Data for this exercise =>
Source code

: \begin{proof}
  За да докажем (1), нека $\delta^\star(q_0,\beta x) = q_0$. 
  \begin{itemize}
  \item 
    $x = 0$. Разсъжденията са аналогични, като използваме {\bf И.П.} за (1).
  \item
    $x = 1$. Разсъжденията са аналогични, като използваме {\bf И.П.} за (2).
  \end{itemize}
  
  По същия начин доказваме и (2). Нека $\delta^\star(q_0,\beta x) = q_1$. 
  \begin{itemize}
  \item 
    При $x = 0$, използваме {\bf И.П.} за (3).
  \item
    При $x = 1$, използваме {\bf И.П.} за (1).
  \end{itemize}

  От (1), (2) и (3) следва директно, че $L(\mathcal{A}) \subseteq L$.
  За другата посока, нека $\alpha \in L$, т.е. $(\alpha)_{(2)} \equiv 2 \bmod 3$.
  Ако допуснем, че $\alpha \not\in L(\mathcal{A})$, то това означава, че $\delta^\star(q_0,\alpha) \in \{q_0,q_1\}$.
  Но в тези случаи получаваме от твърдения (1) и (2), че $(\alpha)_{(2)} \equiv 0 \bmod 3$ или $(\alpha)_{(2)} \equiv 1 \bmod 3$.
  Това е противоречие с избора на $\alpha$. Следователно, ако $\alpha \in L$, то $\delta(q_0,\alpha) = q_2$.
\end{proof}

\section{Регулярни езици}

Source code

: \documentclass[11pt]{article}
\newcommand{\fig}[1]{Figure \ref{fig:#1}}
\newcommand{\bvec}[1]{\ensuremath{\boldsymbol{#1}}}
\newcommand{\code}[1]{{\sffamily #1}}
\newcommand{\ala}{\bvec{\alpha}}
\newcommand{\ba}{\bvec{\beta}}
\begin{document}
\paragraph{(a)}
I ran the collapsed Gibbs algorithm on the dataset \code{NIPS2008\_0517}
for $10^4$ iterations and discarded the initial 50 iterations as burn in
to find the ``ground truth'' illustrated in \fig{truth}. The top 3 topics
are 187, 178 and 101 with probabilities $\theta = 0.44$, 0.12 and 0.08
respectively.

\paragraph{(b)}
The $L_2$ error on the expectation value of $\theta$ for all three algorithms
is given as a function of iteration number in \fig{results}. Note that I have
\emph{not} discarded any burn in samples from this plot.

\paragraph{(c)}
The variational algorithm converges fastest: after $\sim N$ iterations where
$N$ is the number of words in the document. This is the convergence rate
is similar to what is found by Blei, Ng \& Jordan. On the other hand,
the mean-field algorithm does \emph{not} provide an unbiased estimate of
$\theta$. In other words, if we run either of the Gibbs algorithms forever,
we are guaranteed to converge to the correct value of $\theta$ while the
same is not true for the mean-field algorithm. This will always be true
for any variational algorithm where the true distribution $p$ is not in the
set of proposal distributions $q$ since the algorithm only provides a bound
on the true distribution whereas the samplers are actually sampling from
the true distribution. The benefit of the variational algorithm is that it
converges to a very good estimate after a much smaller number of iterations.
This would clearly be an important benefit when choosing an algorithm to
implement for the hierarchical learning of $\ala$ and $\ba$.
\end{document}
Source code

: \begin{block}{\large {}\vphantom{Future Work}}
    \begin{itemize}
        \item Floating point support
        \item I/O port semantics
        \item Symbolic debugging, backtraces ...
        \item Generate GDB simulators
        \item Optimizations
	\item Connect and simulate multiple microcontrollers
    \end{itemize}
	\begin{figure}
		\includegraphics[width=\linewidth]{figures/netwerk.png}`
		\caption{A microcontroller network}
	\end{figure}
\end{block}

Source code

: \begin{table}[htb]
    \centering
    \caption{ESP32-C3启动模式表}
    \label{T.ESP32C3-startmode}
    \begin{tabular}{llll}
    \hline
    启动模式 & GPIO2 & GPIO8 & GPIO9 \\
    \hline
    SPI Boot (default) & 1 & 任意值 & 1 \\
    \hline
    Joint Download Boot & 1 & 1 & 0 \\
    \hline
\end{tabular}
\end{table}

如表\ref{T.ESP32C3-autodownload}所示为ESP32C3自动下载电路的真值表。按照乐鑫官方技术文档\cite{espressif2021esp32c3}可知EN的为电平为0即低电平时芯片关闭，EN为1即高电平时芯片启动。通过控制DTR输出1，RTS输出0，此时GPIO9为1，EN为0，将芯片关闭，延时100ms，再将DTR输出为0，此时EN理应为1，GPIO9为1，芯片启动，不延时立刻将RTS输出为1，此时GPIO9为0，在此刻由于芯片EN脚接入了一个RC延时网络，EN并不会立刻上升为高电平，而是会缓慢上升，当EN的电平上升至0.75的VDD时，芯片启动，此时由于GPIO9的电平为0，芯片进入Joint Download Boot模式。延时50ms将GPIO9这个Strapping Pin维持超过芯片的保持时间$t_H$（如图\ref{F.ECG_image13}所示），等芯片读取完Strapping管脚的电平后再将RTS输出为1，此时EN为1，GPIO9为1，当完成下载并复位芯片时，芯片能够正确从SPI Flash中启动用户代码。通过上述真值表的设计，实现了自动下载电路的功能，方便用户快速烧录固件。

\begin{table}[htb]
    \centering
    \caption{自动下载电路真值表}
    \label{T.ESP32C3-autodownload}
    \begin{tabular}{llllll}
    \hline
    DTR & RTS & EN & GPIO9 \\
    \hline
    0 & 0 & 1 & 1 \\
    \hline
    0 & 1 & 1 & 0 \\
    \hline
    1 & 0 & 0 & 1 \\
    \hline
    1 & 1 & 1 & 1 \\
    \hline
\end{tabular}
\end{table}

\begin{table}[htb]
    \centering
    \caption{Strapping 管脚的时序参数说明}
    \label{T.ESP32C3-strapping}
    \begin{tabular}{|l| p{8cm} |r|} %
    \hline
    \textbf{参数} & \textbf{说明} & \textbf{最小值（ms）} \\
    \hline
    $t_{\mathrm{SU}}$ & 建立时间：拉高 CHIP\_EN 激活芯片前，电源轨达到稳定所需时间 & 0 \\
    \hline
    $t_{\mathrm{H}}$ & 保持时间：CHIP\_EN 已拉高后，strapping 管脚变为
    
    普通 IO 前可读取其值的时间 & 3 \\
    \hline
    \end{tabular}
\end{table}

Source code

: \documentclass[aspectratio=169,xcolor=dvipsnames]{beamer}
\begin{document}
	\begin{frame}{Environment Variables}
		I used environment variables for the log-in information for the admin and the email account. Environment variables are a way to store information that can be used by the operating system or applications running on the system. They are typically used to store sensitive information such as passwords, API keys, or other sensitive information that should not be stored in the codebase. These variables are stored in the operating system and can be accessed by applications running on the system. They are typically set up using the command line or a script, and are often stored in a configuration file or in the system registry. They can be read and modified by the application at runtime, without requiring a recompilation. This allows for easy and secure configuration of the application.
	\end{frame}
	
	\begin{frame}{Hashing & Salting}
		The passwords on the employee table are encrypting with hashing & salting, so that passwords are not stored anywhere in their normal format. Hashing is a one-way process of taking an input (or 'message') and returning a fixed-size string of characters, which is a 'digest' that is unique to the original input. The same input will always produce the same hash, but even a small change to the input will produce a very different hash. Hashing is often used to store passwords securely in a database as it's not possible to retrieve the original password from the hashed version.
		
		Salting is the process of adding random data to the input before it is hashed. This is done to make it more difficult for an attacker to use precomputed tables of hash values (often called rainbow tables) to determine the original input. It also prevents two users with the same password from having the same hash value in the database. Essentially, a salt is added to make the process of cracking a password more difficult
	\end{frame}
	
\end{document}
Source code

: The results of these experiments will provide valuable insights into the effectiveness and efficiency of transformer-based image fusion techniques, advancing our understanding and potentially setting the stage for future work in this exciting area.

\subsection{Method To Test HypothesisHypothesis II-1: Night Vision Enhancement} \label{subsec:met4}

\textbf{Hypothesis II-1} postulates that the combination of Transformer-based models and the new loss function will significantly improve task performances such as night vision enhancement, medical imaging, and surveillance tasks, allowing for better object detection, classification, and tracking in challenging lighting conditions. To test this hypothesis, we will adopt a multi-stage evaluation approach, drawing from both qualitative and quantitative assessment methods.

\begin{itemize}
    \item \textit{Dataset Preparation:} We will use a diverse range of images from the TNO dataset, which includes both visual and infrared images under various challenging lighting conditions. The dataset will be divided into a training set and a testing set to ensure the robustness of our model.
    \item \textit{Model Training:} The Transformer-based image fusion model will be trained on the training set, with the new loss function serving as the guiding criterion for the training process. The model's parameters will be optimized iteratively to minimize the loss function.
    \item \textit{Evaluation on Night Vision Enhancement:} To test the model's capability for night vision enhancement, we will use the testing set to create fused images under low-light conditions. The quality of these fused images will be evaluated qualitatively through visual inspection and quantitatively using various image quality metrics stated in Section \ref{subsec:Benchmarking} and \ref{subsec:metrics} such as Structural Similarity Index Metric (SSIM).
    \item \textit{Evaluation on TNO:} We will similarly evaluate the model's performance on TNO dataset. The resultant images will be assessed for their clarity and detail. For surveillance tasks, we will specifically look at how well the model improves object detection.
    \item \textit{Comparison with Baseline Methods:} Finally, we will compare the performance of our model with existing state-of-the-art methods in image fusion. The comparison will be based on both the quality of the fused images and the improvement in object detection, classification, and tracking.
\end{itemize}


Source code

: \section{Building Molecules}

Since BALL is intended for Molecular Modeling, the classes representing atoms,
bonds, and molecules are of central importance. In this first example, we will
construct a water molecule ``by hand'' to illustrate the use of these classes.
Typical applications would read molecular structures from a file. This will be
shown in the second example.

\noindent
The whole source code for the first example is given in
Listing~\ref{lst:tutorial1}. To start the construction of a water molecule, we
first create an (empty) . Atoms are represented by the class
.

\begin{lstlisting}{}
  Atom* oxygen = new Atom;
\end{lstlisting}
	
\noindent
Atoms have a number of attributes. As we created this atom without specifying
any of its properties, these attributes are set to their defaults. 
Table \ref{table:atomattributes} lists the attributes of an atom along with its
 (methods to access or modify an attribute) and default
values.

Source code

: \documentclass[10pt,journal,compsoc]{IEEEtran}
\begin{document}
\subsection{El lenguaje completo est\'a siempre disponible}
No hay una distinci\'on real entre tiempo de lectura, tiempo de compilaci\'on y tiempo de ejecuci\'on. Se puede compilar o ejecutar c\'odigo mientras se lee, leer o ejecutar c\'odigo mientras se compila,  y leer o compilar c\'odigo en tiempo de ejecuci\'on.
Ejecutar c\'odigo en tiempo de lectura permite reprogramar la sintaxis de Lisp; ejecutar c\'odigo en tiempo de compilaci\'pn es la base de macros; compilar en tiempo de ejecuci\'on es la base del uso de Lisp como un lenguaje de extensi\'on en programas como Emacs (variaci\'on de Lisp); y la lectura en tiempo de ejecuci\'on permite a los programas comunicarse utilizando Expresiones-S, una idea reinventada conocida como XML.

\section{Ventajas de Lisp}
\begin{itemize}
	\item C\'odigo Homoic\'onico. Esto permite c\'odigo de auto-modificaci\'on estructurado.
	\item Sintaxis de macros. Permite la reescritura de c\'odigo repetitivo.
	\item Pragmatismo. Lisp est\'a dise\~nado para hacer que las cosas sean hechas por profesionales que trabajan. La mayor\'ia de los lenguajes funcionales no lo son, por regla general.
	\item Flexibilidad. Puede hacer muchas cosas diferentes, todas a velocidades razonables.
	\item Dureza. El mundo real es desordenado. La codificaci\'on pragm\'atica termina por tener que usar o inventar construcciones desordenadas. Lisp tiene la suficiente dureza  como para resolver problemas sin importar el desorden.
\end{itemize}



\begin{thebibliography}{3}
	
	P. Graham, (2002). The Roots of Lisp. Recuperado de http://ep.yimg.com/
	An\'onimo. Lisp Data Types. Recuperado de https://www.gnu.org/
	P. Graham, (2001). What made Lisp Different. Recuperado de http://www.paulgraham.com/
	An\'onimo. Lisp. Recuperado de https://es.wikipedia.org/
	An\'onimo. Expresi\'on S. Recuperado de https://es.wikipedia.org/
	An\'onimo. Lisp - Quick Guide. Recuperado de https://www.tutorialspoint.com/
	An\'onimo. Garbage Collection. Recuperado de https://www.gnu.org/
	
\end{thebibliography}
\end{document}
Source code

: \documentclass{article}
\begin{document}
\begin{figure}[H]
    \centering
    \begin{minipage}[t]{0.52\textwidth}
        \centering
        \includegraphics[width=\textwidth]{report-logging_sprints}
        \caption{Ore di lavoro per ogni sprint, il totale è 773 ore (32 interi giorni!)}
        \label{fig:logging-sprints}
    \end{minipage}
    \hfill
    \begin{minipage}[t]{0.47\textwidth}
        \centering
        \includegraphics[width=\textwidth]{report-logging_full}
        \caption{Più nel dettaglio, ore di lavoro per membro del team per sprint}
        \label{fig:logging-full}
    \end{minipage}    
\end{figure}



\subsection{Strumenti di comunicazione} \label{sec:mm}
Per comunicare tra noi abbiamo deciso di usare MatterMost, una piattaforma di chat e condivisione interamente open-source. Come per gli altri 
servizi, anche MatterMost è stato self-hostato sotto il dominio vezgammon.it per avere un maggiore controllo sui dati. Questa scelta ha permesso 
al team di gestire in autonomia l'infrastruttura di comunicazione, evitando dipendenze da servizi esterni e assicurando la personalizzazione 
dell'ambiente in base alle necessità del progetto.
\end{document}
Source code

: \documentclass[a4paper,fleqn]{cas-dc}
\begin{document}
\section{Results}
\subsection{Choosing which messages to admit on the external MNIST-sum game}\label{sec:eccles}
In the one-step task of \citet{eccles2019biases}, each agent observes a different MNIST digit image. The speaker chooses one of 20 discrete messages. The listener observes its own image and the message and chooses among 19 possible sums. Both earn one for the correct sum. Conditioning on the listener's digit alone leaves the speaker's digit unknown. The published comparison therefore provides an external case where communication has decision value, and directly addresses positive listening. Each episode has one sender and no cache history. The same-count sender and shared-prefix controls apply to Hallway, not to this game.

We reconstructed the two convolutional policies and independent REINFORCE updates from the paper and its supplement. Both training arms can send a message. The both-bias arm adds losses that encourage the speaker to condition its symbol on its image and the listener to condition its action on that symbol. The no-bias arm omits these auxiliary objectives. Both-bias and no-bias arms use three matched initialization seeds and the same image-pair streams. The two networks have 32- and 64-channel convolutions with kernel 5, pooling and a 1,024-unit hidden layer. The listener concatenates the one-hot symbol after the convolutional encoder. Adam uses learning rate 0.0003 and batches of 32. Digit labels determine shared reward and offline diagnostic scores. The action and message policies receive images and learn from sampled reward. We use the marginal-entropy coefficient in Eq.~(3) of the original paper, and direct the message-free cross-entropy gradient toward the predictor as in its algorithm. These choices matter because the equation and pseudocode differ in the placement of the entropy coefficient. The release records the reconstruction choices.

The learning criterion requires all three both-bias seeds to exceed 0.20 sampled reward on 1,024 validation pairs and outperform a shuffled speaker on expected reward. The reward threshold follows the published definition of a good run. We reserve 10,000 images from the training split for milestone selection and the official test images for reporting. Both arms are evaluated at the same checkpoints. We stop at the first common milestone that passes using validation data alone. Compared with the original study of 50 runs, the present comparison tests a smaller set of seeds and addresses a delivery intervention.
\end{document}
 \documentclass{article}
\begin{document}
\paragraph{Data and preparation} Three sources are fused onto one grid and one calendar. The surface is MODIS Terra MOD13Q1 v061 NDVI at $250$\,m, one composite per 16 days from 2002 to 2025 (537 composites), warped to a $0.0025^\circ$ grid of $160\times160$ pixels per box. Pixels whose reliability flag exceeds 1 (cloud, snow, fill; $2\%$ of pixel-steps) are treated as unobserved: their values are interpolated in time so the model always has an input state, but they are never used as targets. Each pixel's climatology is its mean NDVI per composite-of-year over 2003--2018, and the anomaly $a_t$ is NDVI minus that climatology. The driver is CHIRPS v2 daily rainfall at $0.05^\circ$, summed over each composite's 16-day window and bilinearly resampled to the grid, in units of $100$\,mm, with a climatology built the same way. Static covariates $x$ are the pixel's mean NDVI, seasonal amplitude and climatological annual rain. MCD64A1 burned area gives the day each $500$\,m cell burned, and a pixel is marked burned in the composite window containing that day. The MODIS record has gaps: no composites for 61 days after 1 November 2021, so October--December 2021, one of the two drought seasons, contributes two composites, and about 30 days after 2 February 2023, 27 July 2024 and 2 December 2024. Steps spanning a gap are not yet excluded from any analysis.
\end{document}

What you are asked to do =>
Please count the lines above that contain the word "messages", and reply with the number alone.

Solution to this task =>
2